● DESCRIPTION OF THE TASK
Filter task. Return each line of the material that holds the string "start".

□ □ □

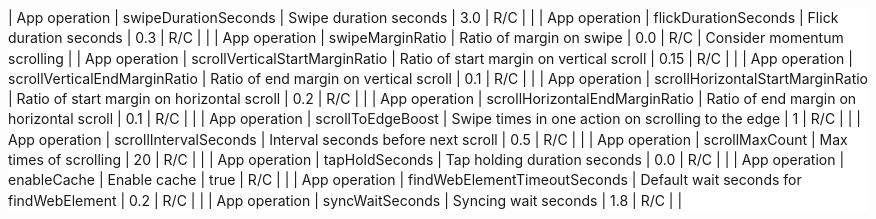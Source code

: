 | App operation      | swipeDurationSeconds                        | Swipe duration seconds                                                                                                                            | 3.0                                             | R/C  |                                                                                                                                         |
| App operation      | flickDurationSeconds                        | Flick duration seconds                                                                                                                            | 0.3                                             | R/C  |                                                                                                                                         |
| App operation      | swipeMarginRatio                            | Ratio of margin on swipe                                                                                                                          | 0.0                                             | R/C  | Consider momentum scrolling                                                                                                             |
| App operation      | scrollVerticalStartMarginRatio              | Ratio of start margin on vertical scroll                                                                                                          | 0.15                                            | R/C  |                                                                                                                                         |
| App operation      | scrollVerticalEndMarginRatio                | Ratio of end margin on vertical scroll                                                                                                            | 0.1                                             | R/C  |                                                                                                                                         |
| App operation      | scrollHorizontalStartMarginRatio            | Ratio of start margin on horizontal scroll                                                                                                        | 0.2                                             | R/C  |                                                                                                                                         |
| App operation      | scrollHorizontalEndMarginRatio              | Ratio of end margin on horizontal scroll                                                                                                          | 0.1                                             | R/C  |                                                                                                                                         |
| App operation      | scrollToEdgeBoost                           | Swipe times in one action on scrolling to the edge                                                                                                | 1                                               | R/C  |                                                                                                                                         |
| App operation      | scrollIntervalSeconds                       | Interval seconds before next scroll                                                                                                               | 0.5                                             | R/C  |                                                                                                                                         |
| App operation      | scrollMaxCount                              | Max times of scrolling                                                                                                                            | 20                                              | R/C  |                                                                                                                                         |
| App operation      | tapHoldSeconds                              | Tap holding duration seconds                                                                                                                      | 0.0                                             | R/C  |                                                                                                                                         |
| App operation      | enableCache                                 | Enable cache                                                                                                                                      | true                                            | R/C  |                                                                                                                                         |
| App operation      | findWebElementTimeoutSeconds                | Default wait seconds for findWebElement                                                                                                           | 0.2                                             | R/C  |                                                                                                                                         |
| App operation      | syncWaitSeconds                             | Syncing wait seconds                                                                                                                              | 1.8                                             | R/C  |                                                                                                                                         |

□ □ □

● REPLY
| App operation      | scrollVerticalStartMarginRatio              | Ratio of start margin on vertical scroll                                                                                                          | 0.15                                            | R/C  |                                                                                                                                         |
| App operation      | scrollHorizontalStartMarginRatio            | Ratio of start margin on horizontal scroll                                                                                                        | 0.2                                             | R/C  |                                                                                                                                         |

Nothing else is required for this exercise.